To my surprise, my physical therapist casually mentioned that I should start doing slow-motion forms to work on balance and transferring weight back and forth on my legs. I’m nearly three weeks post-op from ACL reconstruction surgery, and, if I’m careful, I can move around the house with just my leg brace. I was excited about the prospect.
I’ve done forms as mental therapy. I’ve never done them as physical therapy, so this will be a new recovery/martial arts adventure for me.
My therapist doesn’t know the intricate details of taekwondo forms, but he figured it might be similar to doing tai chi. He’s not wrong. Forms have a way of centering you mentally and physically, help you control your breathing, and are a good way to work on directional changes and weight transferral.
At the therapy clinic one day I started running through forms in my mind to determine which ones would be the best candidates for home practice. I’m not a huge fan of Taeguk forms, having been steeped in Palgwe during my black belt training, but the walking stances I turn my nose up at so much (we used to call it “broken knee stance” in my old dojang) would be an easy way to get back into some semblance of taekwondo practice. Back stances and especially front stances, which are in all Palgwe forms, seem more intimidating right now with my very unstable right leg. Even the easiest form, the universal kibon, is nothing but front stances.
I can’t even think about horseback stance right now.
I decided I’d try the first two forms in each style: Taeguk Il Jang and Palgwe Il Jang. Taeguk Il Jang is mostly made of forgiving walking stances and simple movements. I could ease into the form’s few front stances after a few paces. Then I could work my way up to the first Palgwe form, which has mostly front stances and a few back stances and no kicking.
Go time. Let’s do some forms. I stood in my living room, the afternoon sunlight peeking in, fists in front of my torso as I settled into ready stance. And then I began with a–
The very first movement of Taeguk Il Jang, even before that walking stance, is a pivot to the left.
I can’t pivot right now! I just had knee surgery! I found myself in a bit of a pickle.
Do you know how much pivoting and sliding and turning is involved in forms? Of the thirty forms I know, only five begin with a forward motion rather than an immediate pivot to the left from the ready stance position (Taeguk Pal Jang, Palwges Oh Jang and Chil Jang, Koryo One–see my post about this unique form, and Keumgang). Taeguk Pal Jang and Koryo One are off the table for now since they have jump kicks, Keumgang has a lot of one-leg balances, and the other Palgwes are too complicated right now. I’d have to slow this way down.

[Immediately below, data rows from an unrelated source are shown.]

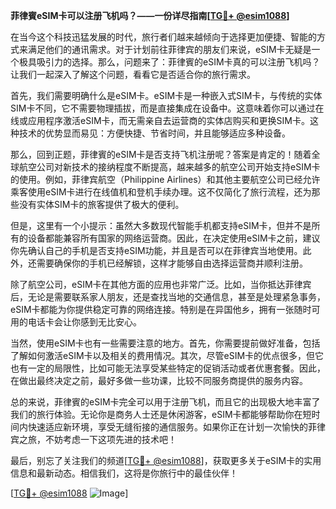 **菲律賓eSIM卡可以注册飞机吗？——一份详尽指南[[TG💪+ @esim1088](https://t.me/s/esim1088)]**

在当今这个科技迅猛发展的时代，旅行者们越来越倾向于选择更加便捷、智能的方式来满足他们的通讯需求。对于计划前往菲律宾的朋友们来说，eSIM卡无疑是一个极具吸引力的选择。那么，问题来了：菲律賓的eSIM卡真的可以注册飞机吗？让我们一起深入了解这个问题，看看它是否适合你的旅行需求。

首先，我们需要明确什么是eSIM卡。eSIM卡是一种嵌入式SIM卡，与传统的实体SIM卡不同，它不需要物理插拔，而是直接集成在设备中。这意味着你可以通过在线或应用程序激活eSIM卡，而无需亲自去运营商的实体店购买和更换SIM卡。这种技术的优势显而易见：方便快捷、节省时间，并且能够适应多种设备。

那么，回到正题，菲律賓的eSIM卡是否支持飞机注册呢？答案是肯定的！随着全球航空公司对新技术的接纳程度不断提高，越来越多的航空公司开始支持eSIM卡的使用。例如，菲律宾航空（Philippine Airlines）和其他主要航空公司已经允许乘客使用eSIM卡进行在线值机和登机手续办理。这不仅简化了旅行流程，还为那些没有实体SIM卡的旅客提供了极大的便利。

但是，这里有一个小提示：虽然大多数现代智能手机都支持eSIM卡，但并不是所有的设备都能兼容所有国家的网络运营商。因此，在决定使用eSIM卡之前，建议你先确认自己的手机是否支持eSIM功能，并且是否可以在菲律宾当地使用。此外，还需要确保你的手机已经解锁，这样才能够自由选择运营商并顺利注册。

除了航空公司，eSIM卡在其他方面的应用也非常广泛。比如，当你抵达菲律宾后，无论是需要联系家人朋友，还是查找当地的交通信息，甚至是处理紧急事务，eSIM卡都能为你提供稳定可靠的网络连接。特别是在异国他乡，拥有一张随时可用的电话卡会让你感到无比安心。

当然，使用eSIM卡也有一些需要注意的地方。首先，你需要提前做好准备，包括了解如何激活eSIM卡以及相关的费用情况。其次，尽管eSIM卡的优点很多，但它也有一定的局限性，比如可能无法享受某些特定的促销活动或者优惠套餐。因此，在做出最终决定之前，最好多做一些功课，比较不同服务商提供的服务内容。

总的来说，菲律賓的eSIM卡完全可以用于注册飞机，而且它的出现极大地丰富了我们的旅行体验。无论你是商务人士还是休闲游客，eSIM卡都能够帮助你在短时间内快速适应新环境，享受无缝衔接的通信服务。如果你正在计划一次愉快的菲律宾之旅，不妨考虑一下这项先进的技术吧！

最后，别忘了关注我们的频道[[TG💪+ @esim1088](https://t.me/s/esim1088)]，获取更多关于eSIM卡的实用信息和最新动态。相信我们，这将是你旅行中的最佳伙伴！

[[TG💪+ @esim1088](https://t.me/s/esim1088) ![Image](https://i.postimg.cc/4NQfJmqS/Snipaste-2025-05-13-00-14-12.png)]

So I wobbled and slowly turned to the left and did my walking stance with a low block without putting pressure on my right knee to turn. Cool. Step forward and punch, easy. And then I had to pivot again.
Slowly I made it through the Taeguk form (without the full snap kicks) and, shakily, through the first Palgwe form. I realized that I’d have to rewire my brain for something else besides balance, weight transference, and bending my knees: strikes and blocks! My upper body had inevitably shifted its focus from doing its own thing to helping me balance while I moved on an unstable leg, so my reaction and execution times had slowed way down.
I’d have to go back to basics, even further back than beginner forms. It was time for some stance and strike work. I stood in my office, unintentionally facing my first and second Dan certificates framed on the wall, and gingerly shifted into a back stance while doing a low knife hand block and middle knifehand block. I used to do things like that all the way up and down the training floor, but now I had to contend with a tender, awkward leg and keeping myself upright.
After a while I got the hang of it, but I felt as uncomfortable as a white belt. Doing a low block and punch in a front stance was even harder. My upper and lower body weren’t moving in sync, and I had to step into stances rather than slide into them. I was afraid to put full force into my strikes and blocks lest it send pain shooting down my leg or cause me to topple over.
My Master at my old dojang used to say, “A good [whichever] belt is a good white belt.” If you’re a good green belt or black belt or anything, that means you have a good white belt foundation. I’m a little disheartened that I’m struggling with simple things like pivoting and doing strikes or blocks as I move into stances (especially since the quad graft makes bending my knee particularly difficult), but it also gives me something to look forward to.
Slow to go fast, right?
I may not be able to go back into the dojang for several months, but I can start re-building myself from the ground up. I’ll come back as an even stronger black belt with a solid white belt foundation.